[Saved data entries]
####
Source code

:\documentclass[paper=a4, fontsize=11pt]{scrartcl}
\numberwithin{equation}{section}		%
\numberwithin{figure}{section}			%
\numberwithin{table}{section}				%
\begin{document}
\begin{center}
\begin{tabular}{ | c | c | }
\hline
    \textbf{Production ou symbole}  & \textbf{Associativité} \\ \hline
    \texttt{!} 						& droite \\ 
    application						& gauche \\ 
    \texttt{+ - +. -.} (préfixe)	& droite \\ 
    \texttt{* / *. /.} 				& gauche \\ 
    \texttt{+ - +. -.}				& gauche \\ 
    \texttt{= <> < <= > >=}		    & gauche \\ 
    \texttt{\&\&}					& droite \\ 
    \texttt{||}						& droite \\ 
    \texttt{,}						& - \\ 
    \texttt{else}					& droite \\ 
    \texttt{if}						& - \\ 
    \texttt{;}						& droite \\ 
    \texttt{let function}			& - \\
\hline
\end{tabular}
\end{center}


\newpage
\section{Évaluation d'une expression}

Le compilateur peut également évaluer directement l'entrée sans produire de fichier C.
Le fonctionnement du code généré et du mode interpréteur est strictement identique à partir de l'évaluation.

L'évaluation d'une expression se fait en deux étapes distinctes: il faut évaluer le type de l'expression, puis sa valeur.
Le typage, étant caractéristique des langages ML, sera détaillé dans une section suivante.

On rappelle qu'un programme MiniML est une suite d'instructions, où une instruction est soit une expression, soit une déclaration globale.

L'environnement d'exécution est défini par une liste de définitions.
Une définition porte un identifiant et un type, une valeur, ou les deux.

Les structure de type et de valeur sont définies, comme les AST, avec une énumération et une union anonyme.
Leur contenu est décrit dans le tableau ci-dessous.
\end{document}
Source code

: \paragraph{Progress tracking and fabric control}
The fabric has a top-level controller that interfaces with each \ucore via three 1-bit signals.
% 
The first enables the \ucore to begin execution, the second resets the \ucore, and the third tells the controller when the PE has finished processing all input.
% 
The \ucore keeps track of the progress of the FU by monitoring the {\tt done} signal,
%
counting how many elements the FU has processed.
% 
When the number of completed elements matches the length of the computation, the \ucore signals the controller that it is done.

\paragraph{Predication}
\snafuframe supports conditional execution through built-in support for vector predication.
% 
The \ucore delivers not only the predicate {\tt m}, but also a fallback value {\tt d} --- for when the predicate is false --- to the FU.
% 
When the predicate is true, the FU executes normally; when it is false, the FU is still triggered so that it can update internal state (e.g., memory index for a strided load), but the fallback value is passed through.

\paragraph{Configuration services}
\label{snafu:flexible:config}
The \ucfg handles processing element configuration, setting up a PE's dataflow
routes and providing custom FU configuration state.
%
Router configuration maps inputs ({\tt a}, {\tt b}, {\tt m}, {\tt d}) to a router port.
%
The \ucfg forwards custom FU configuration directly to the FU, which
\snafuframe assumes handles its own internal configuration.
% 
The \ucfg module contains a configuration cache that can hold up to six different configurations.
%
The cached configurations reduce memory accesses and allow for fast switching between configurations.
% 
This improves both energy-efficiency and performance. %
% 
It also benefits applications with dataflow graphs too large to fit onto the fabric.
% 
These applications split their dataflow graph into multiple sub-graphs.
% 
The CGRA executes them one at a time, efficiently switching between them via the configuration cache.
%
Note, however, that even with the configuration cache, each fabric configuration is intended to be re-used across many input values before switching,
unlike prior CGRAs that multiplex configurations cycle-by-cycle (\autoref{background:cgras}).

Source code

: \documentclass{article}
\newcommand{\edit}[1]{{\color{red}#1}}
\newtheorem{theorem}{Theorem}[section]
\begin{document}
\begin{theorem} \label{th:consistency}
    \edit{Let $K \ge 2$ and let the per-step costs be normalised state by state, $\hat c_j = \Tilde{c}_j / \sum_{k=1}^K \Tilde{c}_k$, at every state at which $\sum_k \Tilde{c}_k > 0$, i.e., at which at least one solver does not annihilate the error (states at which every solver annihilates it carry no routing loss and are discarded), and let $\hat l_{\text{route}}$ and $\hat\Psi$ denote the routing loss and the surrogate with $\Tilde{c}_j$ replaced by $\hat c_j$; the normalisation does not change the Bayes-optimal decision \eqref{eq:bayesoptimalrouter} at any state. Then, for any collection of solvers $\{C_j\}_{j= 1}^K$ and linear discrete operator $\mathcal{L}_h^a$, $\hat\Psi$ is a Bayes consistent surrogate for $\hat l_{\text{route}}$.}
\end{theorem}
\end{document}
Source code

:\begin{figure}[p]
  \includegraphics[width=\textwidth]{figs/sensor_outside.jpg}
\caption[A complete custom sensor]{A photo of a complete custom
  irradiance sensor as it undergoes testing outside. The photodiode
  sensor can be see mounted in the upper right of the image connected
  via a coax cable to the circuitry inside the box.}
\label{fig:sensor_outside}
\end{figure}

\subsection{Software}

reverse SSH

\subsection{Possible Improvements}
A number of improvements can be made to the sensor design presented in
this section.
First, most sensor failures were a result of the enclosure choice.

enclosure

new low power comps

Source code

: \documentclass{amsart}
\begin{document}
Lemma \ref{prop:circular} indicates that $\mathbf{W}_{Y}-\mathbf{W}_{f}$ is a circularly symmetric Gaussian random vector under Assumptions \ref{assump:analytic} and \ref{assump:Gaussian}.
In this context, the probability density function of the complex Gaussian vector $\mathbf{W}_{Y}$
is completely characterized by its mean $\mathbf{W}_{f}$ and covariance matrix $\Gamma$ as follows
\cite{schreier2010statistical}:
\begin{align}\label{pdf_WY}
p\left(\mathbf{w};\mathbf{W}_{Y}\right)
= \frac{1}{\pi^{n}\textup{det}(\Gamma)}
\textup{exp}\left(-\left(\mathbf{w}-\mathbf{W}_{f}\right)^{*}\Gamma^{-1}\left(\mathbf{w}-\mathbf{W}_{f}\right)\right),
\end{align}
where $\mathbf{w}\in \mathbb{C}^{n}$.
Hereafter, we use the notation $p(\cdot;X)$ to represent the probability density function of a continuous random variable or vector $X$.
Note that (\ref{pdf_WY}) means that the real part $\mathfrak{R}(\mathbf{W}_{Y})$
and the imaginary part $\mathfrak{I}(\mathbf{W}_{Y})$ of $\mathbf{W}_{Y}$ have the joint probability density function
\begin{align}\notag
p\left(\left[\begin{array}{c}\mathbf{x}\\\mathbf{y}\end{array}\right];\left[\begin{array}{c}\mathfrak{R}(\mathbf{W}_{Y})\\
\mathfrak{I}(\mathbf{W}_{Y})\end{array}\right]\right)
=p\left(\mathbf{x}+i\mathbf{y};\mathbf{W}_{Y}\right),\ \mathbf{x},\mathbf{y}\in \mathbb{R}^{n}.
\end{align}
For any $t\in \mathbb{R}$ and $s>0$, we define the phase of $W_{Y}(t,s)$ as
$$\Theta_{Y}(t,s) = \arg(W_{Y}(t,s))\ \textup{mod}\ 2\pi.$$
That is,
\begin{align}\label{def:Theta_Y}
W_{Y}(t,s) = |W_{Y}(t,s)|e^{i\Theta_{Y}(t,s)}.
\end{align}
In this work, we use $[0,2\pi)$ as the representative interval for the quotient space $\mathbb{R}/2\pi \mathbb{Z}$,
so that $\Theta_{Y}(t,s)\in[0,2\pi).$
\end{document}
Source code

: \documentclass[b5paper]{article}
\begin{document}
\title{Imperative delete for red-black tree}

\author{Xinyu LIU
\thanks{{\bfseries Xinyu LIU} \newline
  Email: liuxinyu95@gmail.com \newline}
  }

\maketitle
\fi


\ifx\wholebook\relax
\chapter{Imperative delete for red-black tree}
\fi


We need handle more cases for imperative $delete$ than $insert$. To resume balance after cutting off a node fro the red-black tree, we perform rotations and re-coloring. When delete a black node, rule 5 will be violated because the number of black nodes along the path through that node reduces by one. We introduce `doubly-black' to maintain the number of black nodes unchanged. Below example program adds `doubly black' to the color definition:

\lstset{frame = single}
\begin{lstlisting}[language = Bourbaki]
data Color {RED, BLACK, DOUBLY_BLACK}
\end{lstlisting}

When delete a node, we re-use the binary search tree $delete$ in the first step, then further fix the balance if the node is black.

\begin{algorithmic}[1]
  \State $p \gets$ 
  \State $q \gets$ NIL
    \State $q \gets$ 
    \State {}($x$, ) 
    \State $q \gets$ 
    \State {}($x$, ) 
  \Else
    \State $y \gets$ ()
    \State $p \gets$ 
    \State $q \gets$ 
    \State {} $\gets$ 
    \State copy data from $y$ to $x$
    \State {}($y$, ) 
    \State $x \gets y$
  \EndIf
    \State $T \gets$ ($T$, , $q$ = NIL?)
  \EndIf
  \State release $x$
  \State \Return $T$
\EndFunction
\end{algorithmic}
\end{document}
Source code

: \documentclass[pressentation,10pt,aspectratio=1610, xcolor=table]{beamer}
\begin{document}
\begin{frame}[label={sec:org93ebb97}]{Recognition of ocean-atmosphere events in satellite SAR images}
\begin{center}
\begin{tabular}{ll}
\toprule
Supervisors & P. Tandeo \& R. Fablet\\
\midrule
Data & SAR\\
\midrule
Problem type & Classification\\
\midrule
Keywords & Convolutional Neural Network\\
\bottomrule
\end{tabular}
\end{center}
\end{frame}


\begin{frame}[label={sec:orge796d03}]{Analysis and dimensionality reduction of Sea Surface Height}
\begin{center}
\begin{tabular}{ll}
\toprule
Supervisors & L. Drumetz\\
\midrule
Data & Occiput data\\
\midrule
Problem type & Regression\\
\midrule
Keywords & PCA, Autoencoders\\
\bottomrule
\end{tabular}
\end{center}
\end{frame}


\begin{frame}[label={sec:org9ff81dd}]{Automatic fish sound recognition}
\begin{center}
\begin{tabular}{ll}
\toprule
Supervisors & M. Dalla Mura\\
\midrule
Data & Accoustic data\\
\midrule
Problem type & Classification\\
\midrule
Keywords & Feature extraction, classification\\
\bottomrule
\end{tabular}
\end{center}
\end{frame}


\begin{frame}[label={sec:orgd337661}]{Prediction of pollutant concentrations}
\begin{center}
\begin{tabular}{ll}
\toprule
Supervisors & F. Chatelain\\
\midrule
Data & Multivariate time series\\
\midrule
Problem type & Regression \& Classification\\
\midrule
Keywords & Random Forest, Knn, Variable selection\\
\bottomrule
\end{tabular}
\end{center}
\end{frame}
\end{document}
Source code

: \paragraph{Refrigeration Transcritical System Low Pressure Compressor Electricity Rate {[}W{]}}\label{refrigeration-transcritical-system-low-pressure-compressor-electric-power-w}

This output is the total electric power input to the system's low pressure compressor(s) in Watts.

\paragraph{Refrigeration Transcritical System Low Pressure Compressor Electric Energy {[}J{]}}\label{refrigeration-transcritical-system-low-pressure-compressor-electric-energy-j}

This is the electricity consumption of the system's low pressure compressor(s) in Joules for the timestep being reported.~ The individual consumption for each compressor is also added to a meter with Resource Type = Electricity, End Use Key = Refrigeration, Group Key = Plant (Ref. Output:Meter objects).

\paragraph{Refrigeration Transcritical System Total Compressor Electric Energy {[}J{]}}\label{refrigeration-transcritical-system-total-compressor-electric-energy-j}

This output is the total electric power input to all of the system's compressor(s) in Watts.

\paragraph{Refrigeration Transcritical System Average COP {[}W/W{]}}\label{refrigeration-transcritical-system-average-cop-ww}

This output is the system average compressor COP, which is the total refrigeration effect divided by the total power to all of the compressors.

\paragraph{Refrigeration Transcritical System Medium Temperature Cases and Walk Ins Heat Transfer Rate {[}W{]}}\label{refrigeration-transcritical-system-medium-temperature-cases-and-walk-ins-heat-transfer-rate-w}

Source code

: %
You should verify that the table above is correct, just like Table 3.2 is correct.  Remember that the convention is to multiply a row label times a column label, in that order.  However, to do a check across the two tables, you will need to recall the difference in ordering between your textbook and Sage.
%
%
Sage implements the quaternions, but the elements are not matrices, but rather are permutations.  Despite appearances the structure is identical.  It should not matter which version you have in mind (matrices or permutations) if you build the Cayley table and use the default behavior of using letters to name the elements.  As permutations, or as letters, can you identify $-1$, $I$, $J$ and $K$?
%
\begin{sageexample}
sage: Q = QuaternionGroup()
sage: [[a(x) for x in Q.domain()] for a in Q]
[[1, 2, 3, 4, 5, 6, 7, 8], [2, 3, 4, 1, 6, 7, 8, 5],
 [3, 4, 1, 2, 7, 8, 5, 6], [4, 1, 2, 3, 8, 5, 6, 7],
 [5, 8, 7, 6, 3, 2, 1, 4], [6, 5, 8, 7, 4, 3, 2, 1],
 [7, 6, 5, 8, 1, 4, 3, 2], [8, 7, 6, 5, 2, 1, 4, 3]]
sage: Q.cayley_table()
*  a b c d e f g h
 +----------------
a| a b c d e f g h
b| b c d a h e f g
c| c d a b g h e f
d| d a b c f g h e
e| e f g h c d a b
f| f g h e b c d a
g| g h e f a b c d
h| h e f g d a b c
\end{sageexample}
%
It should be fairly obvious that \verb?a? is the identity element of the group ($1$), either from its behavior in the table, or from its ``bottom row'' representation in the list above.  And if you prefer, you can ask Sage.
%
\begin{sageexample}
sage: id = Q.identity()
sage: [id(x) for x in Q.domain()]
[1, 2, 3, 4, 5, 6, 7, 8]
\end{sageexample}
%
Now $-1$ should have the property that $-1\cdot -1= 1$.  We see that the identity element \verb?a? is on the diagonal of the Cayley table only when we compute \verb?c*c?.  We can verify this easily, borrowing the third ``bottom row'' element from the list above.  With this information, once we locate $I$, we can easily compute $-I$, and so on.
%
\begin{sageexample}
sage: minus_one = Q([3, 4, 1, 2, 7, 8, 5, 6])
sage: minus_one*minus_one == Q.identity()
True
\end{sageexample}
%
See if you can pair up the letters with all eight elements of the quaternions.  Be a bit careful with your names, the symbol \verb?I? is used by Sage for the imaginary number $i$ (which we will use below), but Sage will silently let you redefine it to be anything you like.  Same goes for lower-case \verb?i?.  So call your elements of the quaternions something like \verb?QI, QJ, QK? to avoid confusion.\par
####
WHAT YOU ARE ASKED TO DO:
The answer must consist solely of the lines from the first line of the data to the line holding "L'environnement d'exécution est", each given again exactly.

RESPONSE TO THIS TASK:
Source code

:\documentclass[paper=a4, fontsize=11pt]{scrartcl}
\numberwithin{equation}{section}		%
\numberwithin{figure}{section}			%
\numberwithin{table}{section}				%
\begin{document}
\begin{center}
\begin{tabular}{ | c | c | }
\hline
    \textbf{Production ou symbole}  & \textbf{Associativité} \\ \hline
    \texttt{!} 						& droite \\ 
    application						& gauche \\ 
    \texttt{+ - +. -.} (préfixe)	& droite \\ 
    \texttt{* / *. /.} 				& gauche \\ 
    \texttt{+ - +. -.}				& gauche \\ 
    \texttt{= <> < <= > >=}		    & gauche \\ 
    \texttt{\&\&}					& droite \\ 
    \texttt{||}						& droite \\ 
    \texttt{,}						& - \\ 
    \texttt{else}					& droite \\ 
    \texttt{if}						& - \\ 
    \texttt{;}						& droite \\ 
    \texttt{let function}			& - \\
\hline
\end{tabular}
\end{center}


\newpage
\section{Évaluation d'une expression}

Le compilateur peut également évaluer directement l'entrée sans produire de fichier C.
Le fonctionnement du code généré et du mode interpréteur est strictement identique à partir de l'évaluation.

L'évaluation d'une expression se fait en deux étapes distinctes: il faut évaluer le type de l'expression, puis sa valeur.
Le typage, étant caractéristique des langages ML, sera détaillé dans une section suivante.

On rappelle qu'un programme MiniML est une suite d'instructions, où une instruction est soit une expression, soit une déclaration globale.

L'environnement d'exécution est défini par une liste de définitions.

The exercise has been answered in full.